Tuesday, September 14, 2010

Completed Pacific Crest Trail, Sept 7, 11:10 am

A long time coming, but we finally reached the monument marking the Canada-US border. Our first segment of the trail was in 1989, but we have done the majority of it since 2004, in a couple of 200 to 300 mile trips each year. This year we decided we didn't know how long we could keep doing this, so did the last 470 miles in one 5 1/2 week trip. It's way too much stuff to put in a single blog post, so I'll just post from time to time on whatever comes to mind about the trip.

One is that Washington weather is different, particularly northern Washington. If I lived up there I would have to rethink my gear for wet conditions. We had rain and snow, which we've experienced before, but never with days on end with no sun or wind to dry things out. Our waterproof socks made things comfortable as long as we could start the day with dry liners, but by the end of five days, all socks were wet, tent was wet, fleece was a little damp, down bag a little damp and we were a little weather stressed. If I were to repeat this section, I'd have a couple more pairs of socks, more turkey bags to keep things dry, and I would be more careful about keeping things dry. In general, our rain gear worked well. We had Marmot rain pants, a rain parka, and also a packa - a poncho with sleeves and a hump. With those and the waterproof socks we could walk through the soaking wet vegetation and still stay warm and dry. Making and breaking camp in the rain required the most care to keep dry.

The country is spectacular, truly worthy of national park status.
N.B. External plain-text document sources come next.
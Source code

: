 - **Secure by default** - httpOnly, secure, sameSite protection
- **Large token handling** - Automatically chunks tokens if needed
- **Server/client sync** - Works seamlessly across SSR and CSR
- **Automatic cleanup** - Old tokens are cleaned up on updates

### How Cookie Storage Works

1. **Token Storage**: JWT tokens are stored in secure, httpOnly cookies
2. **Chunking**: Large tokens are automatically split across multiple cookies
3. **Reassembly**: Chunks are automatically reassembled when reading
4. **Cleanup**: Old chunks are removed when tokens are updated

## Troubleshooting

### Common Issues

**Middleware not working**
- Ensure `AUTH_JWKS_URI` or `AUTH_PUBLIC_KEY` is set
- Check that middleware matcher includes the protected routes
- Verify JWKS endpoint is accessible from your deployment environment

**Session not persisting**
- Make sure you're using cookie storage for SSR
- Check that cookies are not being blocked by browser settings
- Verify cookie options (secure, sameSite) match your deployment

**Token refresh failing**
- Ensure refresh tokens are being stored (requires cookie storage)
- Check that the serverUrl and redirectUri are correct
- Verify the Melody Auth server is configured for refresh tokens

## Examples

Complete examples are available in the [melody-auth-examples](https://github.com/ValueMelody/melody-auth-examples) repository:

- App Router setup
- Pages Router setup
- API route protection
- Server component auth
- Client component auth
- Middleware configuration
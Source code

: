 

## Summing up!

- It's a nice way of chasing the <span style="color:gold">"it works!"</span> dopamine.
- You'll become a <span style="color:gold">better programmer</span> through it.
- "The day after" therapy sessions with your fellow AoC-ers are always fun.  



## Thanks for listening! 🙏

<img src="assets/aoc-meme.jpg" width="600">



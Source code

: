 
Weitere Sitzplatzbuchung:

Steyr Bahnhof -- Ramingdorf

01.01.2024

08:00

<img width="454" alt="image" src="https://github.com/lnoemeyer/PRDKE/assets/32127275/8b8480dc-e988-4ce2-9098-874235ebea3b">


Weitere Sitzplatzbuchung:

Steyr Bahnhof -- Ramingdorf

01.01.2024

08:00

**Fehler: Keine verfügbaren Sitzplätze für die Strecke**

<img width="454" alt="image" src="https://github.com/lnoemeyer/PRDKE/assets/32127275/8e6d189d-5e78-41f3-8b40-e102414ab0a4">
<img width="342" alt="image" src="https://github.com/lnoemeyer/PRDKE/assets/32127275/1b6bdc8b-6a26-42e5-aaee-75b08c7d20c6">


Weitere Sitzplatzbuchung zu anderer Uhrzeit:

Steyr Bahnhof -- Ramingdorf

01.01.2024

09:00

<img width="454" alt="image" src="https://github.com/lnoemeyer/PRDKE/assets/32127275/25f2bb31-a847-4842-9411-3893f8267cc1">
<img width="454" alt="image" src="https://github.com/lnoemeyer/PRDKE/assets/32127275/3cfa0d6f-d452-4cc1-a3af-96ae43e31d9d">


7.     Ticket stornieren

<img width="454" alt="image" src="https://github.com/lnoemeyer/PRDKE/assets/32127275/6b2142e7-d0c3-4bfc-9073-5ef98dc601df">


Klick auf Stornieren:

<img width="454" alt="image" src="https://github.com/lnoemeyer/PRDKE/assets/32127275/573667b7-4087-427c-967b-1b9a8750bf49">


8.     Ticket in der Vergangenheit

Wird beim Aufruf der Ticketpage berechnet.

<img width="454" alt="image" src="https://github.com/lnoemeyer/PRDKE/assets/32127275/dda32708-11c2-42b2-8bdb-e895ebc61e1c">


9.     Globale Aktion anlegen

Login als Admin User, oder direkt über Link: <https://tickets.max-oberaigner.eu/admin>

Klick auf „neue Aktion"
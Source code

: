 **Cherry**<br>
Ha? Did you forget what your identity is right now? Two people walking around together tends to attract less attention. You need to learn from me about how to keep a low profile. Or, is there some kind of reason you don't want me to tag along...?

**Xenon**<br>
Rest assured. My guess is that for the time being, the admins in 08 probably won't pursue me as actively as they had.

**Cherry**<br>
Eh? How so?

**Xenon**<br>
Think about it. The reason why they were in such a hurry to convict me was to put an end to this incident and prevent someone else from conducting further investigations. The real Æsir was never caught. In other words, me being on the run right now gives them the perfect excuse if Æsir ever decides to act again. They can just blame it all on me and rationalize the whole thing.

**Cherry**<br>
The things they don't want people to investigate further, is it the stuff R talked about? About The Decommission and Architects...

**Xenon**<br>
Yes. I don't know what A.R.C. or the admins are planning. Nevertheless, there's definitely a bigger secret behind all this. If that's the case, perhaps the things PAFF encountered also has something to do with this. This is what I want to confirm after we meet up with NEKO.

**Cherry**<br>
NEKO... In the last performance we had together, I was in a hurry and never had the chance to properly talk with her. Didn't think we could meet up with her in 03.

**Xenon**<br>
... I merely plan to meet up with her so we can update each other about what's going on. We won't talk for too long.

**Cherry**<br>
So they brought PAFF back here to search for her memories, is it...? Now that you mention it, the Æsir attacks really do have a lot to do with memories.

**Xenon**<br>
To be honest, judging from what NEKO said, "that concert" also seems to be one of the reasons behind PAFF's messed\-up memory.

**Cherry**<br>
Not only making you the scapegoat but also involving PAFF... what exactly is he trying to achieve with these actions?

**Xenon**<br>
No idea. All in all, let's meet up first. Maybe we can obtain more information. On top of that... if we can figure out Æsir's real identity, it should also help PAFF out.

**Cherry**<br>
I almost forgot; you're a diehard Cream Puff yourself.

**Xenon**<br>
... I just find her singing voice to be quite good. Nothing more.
The first half of Washington is sort of rolling ups and downs, but after Snoqualmie Pass, big ups and downs, i.e. 3000 feet or more. Lots of long traverses on slopes exceeding 50 degrees. I'd say some were 70, but didn't measure. Lots where it would be very bad to step off the edge of the trail. You could go miles with no spot flat enough to put a tent down, and sometimes this was a problem. This whole part of the state is prone to trail and bridge washouts due to floods from snow and glacier fed rivers. Milk Creek was a spot where the bridge washed out repeatedly, so they just installed a new bridge, I think by helicopter, several miles downstream of the old one. We planned to camp there, and arrived near dark. Another couple was already there, setting their tent up on one end of the bridge - no camp spots for miles either direction. We set ours up at the other end, and then another hiker arrived, absolutely beat, and set his tent up in the middle of the bridge. Lesson: look carefully at the topo map for flattening contours before deciding you can camp somewhere. Ridgetops and shoulders of hills are likely spots.


  1. Ralph, congrats on finishing the PCT, and I really like your method of doing it in chunks.

    I've met people doing it all in one season and they don't seem to have much time to stop and smell the roses.

  2. John, there's something to be said for both approaches. In some ways, it would be nice to just do it and have it over with. I think its more physically demanding to section hike it. You have to spend that three or four weeks to get your trail legs over and over again. In Washington, we were really pressed to do 15 miles a day. The Thru-hikers could easily do 25.